Did the Colgan crash have an FO with less than 1500 hours? Looking at the tapes, sounds like the raising of the flaps without the Captain knowing it might have not helped the situation. Are you sure about your ZERO comment?
"As for the Colgan accident, the FO may have been inexperienced but that had nothing to do with the accident. The problem came about due to the inexperience of the Captain, not the FO, and he had way more than 1500 hours."
While I agree and stated in my post that the captain did create this problem and didn't manage it properly, I have to disagree and say the FO did in fact have something to do with this accident. If she hadn't changed the aircraft configuration during the stall the aircraft may have powered out of it. But, by raising the flaps on her own, she basically took away lift and added about 40 to 50 knots of speed to recover the aircraft. At 1800' above the ground, at night, in the clouds with an FO doing whatever they want, I doubt even a 25 year veteran captain could pull that one off. The NTSB faulting the captain and not the FO is just reminding us all who has the ultimate responsibility for the aircraft.

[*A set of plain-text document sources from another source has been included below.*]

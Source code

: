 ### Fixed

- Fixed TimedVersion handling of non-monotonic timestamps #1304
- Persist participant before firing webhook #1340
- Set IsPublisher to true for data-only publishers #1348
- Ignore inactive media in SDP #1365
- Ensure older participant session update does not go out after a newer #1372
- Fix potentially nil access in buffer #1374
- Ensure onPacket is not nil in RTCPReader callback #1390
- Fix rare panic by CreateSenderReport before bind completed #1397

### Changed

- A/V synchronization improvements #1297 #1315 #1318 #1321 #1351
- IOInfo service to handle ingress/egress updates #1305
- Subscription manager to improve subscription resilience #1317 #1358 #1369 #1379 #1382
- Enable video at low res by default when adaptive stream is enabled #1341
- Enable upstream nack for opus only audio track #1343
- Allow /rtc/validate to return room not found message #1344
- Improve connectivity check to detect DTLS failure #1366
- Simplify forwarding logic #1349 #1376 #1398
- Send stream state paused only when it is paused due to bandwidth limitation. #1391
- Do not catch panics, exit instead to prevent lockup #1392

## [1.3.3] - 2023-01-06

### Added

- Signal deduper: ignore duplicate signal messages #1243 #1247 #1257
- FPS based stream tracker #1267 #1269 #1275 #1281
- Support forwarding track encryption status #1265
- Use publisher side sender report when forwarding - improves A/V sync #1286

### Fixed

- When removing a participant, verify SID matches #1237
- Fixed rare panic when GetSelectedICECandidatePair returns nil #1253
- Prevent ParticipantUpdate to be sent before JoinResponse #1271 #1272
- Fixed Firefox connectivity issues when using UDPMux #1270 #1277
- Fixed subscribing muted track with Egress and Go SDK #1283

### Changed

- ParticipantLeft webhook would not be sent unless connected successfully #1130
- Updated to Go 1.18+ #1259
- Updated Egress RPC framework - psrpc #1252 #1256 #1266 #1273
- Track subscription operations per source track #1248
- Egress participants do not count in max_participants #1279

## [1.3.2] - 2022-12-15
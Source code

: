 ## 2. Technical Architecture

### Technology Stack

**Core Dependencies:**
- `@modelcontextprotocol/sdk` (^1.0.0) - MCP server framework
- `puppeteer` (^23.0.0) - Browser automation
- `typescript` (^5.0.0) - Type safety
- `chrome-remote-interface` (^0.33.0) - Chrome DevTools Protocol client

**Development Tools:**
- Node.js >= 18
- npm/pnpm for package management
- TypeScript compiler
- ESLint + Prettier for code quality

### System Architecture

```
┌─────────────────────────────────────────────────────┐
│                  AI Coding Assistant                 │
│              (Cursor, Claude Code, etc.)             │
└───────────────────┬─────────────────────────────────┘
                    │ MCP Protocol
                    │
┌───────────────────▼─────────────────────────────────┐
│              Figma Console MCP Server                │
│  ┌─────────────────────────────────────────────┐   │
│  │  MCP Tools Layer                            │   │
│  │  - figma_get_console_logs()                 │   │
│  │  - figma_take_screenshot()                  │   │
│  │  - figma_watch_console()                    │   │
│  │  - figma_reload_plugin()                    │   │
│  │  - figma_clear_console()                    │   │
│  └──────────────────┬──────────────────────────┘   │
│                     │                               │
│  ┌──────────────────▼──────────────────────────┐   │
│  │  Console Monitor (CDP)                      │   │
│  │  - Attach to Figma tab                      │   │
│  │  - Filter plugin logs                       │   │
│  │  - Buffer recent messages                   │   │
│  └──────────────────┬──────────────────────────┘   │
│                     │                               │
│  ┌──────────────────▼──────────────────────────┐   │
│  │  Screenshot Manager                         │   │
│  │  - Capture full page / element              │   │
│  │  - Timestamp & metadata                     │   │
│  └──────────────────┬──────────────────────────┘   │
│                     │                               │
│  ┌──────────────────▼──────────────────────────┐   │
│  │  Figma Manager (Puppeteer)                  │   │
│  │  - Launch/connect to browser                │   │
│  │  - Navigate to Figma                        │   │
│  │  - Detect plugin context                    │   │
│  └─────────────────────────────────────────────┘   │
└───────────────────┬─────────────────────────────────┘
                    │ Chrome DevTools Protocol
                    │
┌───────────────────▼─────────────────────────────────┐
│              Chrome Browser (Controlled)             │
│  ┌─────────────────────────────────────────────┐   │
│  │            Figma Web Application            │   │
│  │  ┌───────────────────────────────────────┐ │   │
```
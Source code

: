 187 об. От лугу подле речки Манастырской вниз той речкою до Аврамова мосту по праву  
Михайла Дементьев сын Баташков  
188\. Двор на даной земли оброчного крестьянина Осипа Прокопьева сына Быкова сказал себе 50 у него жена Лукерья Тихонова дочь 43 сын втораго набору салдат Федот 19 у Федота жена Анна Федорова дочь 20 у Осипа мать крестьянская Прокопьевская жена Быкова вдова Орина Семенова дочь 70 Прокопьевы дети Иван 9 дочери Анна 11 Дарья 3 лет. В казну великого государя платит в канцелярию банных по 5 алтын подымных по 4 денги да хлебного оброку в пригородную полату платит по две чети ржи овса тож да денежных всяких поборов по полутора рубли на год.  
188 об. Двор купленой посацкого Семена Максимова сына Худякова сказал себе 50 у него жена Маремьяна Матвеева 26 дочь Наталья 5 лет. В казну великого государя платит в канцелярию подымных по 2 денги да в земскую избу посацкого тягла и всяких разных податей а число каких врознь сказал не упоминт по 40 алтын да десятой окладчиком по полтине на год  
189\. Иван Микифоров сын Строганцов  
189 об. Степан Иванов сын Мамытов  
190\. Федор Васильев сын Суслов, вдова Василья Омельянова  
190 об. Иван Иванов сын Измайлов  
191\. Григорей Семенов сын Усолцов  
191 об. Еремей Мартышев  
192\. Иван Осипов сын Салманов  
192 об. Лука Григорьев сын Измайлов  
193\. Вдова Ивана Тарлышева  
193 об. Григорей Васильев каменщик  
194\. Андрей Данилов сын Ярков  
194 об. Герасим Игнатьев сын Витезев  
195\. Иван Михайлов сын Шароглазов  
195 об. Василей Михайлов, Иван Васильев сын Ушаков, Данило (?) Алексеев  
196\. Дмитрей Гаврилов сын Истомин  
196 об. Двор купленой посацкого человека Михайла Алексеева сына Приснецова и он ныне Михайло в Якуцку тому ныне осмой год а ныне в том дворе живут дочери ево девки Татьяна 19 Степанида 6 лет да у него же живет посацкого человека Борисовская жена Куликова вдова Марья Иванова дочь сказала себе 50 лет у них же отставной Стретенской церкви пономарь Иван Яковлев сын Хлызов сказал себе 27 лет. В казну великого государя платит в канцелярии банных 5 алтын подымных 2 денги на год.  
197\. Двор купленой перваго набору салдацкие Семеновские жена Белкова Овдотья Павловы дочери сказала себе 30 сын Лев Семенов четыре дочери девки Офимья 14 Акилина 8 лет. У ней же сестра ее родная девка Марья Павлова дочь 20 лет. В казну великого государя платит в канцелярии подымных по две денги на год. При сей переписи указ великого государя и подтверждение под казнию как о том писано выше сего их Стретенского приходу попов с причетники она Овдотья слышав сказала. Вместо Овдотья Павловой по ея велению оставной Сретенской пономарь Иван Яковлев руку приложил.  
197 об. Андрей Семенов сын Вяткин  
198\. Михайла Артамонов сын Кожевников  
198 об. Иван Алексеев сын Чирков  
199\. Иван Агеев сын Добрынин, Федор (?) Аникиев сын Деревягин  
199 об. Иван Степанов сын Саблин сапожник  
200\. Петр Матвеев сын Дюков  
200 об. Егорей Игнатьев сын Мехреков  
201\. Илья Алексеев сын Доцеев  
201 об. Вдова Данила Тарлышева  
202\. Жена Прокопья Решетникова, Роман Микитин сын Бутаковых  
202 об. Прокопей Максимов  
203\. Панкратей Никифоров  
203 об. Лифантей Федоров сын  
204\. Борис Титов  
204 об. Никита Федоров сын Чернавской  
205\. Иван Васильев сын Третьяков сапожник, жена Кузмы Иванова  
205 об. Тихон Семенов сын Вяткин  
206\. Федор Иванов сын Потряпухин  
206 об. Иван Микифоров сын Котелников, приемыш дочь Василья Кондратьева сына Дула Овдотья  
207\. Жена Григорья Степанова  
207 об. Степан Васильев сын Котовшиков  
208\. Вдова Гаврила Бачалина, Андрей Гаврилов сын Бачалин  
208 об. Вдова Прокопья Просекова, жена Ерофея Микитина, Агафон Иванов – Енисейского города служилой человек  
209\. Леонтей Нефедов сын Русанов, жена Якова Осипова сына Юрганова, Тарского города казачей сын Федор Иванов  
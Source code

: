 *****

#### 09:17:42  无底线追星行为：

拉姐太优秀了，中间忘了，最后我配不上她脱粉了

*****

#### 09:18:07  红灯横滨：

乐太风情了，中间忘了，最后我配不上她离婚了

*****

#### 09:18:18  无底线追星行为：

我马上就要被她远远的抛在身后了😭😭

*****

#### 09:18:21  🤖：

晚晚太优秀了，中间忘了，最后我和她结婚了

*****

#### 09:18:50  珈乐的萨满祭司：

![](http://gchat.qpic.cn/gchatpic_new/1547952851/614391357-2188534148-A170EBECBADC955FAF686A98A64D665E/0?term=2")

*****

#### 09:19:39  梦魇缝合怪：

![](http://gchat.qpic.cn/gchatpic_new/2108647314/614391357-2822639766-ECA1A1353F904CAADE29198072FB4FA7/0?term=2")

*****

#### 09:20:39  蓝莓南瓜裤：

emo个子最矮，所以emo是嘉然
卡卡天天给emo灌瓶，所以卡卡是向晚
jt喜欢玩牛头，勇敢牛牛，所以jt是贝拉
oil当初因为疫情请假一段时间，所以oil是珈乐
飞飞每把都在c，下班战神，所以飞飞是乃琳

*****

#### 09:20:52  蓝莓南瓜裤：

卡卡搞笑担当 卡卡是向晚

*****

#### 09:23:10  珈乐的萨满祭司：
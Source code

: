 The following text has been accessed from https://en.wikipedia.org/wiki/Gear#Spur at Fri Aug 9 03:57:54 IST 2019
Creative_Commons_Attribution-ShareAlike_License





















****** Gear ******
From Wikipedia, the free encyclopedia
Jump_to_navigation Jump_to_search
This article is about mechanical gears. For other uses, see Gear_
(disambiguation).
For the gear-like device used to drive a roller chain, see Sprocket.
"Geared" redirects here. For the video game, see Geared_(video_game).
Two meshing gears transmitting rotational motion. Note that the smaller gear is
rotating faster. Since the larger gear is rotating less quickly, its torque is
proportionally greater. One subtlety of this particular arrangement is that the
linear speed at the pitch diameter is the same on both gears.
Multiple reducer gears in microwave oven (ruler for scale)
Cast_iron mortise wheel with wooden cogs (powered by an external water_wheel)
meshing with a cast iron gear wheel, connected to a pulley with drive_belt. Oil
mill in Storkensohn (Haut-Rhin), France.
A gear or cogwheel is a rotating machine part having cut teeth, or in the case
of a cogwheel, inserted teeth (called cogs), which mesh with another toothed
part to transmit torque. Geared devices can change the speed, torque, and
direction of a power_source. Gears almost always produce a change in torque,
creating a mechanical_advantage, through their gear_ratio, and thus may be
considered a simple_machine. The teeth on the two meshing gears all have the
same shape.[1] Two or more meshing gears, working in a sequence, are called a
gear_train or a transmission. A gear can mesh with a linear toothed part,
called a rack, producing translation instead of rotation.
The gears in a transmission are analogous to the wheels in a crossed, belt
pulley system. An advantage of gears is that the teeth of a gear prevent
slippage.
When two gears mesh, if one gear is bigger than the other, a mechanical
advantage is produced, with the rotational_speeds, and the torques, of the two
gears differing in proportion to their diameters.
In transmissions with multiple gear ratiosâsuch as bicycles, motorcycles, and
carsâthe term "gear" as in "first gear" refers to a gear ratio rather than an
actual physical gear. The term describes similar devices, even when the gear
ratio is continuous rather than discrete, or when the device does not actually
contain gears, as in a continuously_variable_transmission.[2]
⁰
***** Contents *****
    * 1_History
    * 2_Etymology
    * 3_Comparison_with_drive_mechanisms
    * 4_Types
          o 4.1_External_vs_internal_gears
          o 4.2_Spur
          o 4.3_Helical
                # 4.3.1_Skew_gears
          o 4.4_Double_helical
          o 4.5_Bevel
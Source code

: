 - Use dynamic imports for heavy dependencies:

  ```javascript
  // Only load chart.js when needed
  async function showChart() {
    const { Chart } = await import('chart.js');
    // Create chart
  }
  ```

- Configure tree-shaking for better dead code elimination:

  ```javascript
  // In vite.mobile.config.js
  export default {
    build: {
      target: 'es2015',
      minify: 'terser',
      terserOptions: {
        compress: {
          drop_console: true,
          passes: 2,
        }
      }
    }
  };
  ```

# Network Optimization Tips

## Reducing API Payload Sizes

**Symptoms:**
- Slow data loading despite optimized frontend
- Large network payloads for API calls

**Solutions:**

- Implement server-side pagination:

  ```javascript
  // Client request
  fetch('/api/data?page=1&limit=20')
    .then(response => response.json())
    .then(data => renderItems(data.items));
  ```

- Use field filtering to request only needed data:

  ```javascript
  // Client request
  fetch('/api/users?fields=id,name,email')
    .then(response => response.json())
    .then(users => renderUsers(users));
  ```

In the instance of Colgan, the FO had more than 1500 hours, and while her actions certainly wouldn't have helped the situation retracting the flaps wasn't what caused the plane to auger in - the CA pulling the yoke to his chest when the shaker fired did.
Actually that is what caused the airpalne to augure in. It's the other way around, the CA did not help but the FO did worse. The purpose of having two warm bodies in the cockpit is so that they can double check eachother, not make things worse.